(Collection entries)
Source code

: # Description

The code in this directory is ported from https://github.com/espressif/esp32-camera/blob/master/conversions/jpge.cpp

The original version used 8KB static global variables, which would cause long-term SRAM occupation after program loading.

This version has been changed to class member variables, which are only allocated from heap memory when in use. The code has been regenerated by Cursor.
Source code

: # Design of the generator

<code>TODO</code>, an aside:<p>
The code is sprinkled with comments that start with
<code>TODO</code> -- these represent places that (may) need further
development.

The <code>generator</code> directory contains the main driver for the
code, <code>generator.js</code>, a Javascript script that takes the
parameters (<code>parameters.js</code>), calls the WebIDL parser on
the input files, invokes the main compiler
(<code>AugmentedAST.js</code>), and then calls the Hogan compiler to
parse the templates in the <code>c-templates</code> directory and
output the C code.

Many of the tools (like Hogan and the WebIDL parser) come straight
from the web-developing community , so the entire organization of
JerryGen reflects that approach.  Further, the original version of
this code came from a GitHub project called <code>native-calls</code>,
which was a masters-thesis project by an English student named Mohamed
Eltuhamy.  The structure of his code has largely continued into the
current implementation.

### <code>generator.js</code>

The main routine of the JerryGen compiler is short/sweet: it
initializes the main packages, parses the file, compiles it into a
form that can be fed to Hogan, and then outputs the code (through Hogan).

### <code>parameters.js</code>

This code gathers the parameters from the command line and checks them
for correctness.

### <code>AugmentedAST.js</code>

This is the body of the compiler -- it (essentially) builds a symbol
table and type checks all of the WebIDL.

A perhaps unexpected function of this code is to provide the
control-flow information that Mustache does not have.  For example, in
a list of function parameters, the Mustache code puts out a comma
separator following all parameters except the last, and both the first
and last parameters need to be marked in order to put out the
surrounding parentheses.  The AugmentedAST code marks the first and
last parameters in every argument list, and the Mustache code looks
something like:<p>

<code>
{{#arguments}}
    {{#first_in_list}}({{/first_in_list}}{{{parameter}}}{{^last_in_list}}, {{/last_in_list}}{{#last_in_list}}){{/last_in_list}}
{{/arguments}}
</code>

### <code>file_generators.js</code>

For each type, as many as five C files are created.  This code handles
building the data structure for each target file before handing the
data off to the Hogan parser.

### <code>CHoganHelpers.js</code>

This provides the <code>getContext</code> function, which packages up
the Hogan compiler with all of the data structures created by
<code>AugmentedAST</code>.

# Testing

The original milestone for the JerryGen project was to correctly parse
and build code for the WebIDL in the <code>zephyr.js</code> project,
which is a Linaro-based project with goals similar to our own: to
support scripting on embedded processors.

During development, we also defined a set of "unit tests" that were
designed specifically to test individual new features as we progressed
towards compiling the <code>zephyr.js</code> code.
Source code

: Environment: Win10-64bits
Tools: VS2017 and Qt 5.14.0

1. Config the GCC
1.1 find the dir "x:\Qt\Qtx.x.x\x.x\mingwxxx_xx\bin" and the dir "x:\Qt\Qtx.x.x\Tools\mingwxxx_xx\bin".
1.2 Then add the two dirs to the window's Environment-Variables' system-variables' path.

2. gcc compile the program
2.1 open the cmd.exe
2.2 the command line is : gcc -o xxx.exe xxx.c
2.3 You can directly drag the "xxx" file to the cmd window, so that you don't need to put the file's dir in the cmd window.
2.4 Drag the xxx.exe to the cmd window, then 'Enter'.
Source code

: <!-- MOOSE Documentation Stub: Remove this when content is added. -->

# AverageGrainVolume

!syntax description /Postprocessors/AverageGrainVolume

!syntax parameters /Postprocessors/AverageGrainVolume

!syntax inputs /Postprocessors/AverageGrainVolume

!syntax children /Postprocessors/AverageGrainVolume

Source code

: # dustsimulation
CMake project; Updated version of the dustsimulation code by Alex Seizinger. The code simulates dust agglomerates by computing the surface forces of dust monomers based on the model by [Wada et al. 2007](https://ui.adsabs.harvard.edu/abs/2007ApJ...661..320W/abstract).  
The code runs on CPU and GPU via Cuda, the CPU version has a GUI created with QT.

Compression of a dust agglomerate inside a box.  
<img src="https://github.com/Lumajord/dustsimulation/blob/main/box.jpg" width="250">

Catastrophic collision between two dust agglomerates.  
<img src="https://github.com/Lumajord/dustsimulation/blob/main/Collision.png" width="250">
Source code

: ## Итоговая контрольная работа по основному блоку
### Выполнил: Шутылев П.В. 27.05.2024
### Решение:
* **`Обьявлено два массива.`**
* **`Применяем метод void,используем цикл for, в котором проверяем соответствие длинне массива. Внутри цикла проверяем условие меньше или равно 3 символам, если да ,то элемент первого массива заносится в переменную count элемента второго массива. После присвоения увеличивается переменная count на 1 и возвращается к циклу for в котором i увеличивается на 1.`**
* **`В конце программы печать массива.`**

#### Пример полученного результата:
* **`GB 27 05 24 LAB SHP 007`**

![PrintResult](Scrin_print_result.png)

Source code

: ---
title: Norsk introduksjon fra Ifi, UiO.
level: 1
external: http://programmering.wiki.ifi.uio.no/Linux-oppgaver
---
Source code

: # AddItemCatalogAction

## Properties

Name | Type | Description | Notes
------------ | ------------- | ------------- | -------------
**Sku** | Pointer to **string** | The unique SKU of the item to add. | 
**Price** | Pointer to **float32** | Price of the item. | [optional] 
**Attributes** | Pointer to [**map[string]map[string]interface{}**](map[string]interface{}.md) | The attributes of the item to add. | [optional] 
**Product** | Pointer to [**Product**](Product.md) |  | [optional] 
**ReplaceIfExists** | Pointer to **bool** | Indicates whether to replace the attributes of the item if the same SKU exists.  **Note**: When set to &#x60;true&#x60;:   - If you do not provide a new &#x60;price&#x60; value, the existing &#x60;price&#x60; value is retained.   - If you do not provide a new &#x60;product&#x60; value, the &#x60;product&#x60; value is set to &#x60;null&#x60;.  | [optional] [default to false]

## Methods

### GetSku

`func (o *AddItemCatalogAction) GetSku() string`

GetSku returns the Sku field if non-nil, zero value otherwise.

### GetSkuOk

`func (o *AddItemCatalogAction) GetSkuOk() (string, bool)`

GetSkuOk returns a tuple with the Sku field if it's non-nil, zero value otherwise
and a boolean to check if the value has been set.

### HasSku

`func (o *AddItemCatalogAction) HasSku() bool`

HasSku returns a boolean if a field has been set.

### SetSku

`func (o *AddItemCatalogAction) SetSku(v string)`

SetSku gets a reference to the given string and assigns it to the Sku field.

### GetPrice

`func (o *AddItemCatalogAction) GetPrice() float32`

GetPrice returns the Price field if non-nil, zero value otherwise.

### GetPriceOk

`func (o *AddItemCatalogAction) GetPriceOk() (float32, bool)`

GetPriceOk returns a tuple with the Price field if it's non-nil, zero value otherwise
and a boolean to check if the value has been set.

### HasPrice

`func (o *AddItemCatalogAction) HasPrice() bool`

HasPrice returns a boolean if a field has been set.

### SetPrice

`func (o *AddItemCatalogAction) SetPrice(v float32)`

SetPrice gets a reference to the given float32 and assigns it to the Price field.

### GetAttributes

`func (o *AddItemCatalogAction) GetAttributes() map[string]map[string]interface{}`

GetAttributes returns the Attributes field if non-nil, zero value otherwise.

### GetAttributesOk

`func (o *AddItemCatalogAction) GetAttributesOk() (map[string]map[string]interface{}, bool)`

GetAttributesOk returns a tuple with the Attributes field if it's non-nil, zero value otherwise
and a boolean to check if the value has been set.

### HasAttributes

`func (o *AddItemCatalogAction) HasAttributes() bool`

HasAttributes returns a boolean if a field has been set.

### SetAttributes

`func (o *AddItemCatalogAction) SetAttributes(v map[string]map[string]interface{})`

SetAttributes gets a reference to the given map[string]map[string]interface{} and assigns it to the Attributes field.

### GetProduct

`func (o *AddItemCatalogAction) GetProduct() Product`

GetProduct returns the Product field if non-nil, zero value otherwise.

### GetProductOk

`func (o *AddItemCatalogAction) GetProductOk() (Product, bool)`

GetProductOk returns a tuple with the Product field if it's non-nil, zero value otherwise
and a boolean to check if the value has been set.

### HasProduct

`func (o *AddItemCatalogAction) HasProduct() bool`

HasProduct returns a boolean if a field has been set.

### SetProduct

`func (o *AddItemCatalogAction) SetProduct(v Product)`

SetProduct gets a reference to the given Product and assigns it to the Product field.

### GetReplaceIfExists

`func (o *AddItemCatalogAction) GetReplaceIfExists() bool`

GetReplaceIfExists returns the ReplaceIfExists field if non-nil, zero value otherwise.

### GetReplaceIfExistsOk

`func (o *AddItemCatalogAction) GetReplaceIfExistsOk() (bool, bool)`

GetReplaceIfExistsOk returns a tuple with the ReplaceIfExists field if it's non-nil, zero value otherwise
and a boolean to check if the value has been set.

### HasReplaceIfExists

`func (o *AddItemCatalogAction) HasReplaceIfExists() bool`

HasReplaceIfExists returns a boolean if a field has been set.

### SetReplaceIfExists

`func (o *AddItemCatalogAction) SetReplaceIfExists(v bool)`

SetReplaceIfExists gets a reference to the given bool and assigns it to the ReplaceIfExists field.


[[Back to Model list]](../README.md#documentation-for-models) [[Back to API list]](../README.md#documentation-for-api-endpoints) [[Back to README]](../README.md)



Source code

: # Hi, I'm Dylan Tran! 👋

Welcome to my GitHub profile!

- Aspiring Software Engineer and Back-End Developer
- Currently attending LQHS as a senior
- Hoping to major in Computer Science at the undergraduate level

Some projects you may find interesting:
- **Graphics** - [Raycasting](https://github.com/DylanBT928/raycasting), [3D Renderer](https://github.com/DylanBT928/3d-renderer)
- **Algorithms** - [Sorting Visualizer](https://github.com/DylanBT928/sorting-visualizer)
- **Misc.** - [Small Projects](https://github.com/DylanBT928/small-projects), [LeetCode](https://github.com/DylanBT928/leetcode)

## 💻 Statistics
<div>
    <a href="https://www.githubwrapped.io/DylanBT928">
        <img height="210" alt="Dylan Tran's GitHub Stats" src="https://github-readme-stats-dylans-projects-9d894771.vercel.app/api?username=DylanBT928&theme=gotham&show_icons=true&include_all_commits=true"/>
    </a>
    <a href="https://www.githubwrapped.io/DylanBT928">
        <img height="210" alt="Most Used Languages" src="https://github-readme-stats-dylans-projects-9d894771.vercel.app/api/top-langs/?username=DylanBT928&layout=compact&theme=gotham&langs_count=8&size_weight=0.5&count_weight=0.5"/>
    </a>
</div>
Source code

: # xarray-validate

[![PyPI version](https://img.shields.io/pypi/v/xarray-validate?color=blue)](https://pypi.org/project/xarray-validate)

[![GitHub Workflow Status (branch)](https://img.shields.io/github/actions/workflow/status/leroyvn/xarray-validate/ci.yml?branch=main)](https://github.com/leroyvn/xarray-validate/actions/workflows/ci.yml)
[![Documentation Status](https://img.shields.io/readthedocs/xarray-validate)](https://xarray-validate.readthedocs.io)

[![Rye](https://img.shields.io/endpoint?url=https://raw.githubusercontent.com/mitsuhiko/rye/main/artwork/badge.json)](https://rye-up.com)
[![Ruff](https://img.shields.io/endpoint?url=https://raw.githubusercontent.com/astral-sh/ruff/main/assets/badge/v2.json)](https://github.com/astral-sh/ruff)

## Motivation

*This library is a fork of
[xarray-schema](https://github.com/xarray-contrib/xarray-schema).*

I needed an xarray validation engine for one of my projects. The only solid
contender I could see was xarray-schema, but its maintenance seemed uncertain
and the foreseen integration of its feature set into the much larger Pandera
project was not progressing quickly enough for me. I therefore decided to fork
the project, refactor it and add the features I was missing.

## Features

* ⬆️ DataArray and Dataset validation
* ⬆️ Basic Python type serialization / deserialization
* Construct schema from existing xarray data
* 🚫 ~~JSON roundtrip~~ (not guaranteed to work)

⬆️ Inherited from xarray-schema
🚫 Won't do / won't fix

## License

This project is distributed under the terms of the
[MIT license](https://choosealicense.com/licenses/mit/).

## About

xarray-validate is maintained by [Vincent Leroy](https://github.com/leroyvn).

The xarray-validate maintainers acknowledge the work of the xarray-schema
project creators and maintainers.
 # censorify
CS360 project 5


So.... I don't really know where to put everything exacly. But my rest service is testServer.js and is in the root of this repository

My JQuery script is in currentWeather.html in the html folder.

Task: Nothing but the lines above from the one containing "(o *AddItemCatalogAction) GetProductOk()" through the one containing "(o *AddItemCatalogAction) HasProduct()" should appear in the answer, each repeated exactly.

The answer:
`func (o *AddItemCatalogAction) GetProductOk() (Product, bool)`

GetProductOk returns a tuple with the Product field if it's non-nil, zero value otherwise
and a boolean to check if the value has been set.

### HasProduct

`func (o *AddItemCatalogAction) HasProduct() bool`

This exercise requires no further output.